Torus is a key management system that allows users to use OAuth with existing user accounts to authenticate with decentralized applications. It uses a Distributed Key Generation protocol and distributes key shards across a network of nodes running a private BFT network. The key is reassembled after the user authenticates.

Dark Crystal, a project in the ssb ecosystem, implements social key recovery. User keys are split into shards that are shared with trusted friends and family, and can later be used to reconstruct a lost key.

Reputation & Trust

Reputation in decentralized networks is established using many of the same mechanisms as reputation in centralized networks: ratings, peer connections, and metrics such as follower counts. Reputation systems in decentralized networks also suffer from sybil attacks and spam, addressed below.

Failure modes

  • Sybils and spam - Spam, and the creation of many fake users to carry out attacks or misinformation campaigns, are problems for existing centralized social networks.
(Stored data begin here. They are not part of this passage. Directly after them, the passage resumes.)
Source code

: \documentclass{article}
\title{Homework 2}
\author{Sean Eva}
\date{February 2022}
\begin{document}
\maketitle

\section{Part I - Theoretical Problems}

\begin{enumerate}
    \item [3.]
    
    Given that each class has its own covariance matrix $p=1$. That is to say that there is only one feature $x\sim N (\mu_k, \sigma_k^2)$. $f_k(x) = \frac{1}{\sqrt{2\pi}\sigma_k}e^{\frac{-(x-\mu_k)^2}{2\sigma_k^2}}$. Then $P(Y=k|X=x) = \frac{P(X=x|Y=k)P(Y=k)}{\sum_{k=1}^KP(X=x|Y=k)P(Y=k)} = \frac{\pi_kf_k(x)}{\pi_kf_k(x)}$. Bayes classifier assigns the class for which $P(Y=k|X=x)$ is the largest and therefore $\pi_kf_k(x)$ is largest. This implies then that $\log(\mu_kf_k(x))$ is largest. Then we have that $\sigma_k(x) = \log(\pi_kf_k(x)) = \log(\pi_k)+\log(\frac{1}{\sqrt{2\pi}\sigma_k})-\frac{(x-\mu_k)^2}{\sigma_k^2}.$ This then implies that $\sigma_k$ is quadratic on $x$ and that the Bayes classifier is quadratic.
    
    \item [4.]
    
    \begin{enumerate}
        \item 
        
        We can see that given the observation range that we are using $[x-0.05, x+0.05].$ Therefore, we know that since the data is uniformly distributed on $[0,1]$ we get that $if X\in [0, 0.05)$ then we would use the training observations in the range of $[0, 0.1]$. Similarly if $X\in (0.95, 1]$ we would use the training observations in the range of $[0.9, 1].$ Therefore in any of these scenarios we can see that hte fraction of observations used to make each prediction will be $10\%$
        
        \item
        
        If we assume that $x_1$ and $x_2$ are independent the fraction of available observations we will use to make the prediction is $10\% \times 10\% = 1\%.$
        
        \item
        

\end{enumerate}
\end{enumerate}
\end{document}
These problems are also present in decentralized networks, and approaches to combat them are still evolving. Federated architectures allow server administrators to intervene and block or filter malicious accounts. However, ongoing harassment and abuse through sockpuppet accounts in Mastodon has motivated the creation of OCapPub, an object-capability based upgrade of ActivityPub. Steemit, a blockchain social network, requires new user registrations to be approved by a centralized service in order to combat the problem of fake accounts created to rig the voting system that determines monetary rewards for posts. P2p systems also struggle with spam and sockpuppets, although they have not seen a level of adoption that leads to high levels of abuse yet. Aether requires a hash computation to be performed for every event posted, raising the computational power required to mass spam the network.

  • Impersonation - Attempts to impersonate users for fraud or defamation purposes are widespread on centralized social networks. This threat also exists in decentralized social networks, although it has not been exploited to large extent because these networks have not achieved the same scale and prominence.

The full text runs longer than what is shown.